Бесс, у которой вдруг стали расти уши, уставилась на Пэли. На стене за ее спиной увеличивались в размерах батальные эпизоды, смонтированные кое-как.

— Ты ведь не из таких? Ты любишь женщин. Я вижу это по твоему лицу.

— Мне нужно его видеть. По делу. Скорее. Он живет, кажется, в Бишопсгейте.

Можно выяснить хоть что-нибудь до того, как эпистемологические враги завладеют им? А что дальше? Постараться выжить. Отсидеться с год с помощью сигналов в каком-нибудь укромном местечке. Просигналить Свенсону, получить от него успокаивающий ответ. Возможно — кто знает — услышать из далекого временного пространства, что его заберут домой до окончания установленного срока, получить указания с Земли, новые установки…

— Ты знаешь человека, которого я имею в виду? — спросил Пэли. — Мейстера Шейкспейра, актера из Театра?

— Ага, ага! — голос быстро грубел. Пэли сказал себе: я сам должен воспринимать вещи такими, какими мне угодно; у этой девушки нет глаз на груди, и рот, образующийся у нее под подбородком, только мерещится мне.

Взятые таким образом под контроль галлюцинации ослабли и отступили на время. Но сила их была еще велика. Бесс натянула простое платье прямо на голое тело, вынула из шкафа поношенный плащ.

— Деи мей день, — сказала она. Пэли сумасшедшим усилием воли выправил фразу.

— Дай мне денег, — повторила она.

Он протянул ей портагу.

Они на цыпочках спустились вниз. Пэли пытался рассмотреть картины на стенах, но не было времени заставить их говорить правду. Ступеньки взяли его врасплох: превратились в эскалатор двадцать первого века. Усилием воли он снова обратил их в шаткую старую лестницу. Бесс, он был уверен, очевидно, обернется неким чудищем, способным превратить его сердце в камень, если только он зазевается. Быстрей. Превозмогая себя, он удерживал на небе брезжущий день. Людей на улице было мало. Он боялся смотреть на них.

— Далеко? — спросил он.

Где-то близко кричали петухи, их было много, крепких, горластых петухов.

— Недалеко.

Но ничто не могло быть далеко одно от другого в этом нелепом, перевернутом вверх дном Лондоне.
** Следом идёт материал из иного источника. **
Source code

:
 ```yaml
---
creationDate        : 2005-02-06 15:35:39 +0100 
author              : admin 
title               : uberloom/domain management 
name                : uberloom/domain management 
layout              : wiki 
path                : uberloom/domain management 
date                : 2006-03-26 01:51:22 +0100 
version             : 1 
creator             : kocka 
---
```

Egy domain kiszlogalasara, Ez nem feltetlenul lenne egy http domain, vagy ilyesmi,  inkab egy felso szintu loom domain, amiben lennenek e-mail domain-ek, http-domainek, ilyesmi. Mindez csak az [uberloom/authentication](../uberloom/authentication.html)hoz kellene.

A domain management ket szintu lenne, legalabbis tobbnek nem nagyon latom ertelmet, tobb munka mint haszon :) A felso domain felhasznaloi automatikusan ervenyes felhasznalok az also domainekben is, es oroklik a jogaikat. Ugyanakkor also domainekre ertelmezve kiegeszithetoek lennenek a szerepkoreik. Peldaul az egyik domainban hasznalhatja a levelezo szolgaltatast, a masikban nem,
Пэли изо всех сил старался не потерять рассудок. Пот капал со лба и одна капля упала на сумку, которую он прижимал к себе, словно у него болел живот. Он исследовал влагу, пока шел, часто спотыкаясь о булыжную мостовую. Капля соленой воды из его пор. Принадлежала она к этому чужому миру или же к его собственному? Если б он обрезал свои волосы и бросил их на землю, если 6 опорожняя кишечник в тот вонючий сток, откуда только что возникла трехголовая женщина, неужели этот Лондон системы Б-303 отторг бы их, подобно тому, как человеческий организм отторгает пересаженную почку? А может быть, он оказался в мире, где царят другие физические законы и где есть повелевающее этим миром божество, которое можно сокрушить лишь в союзе с Дьяволом? Может быть, это были особые клубные правила божества этой системы, которые он, Пэли, нарушил, и более глубокая, хотя и шаткая необходимость тут ни при чем? Как бы там ни было, он напрягся, и елизаветинский Лондон покачнулся в своем серебряном рассвете, но устоял. Напряжение, однако, было чудовищно.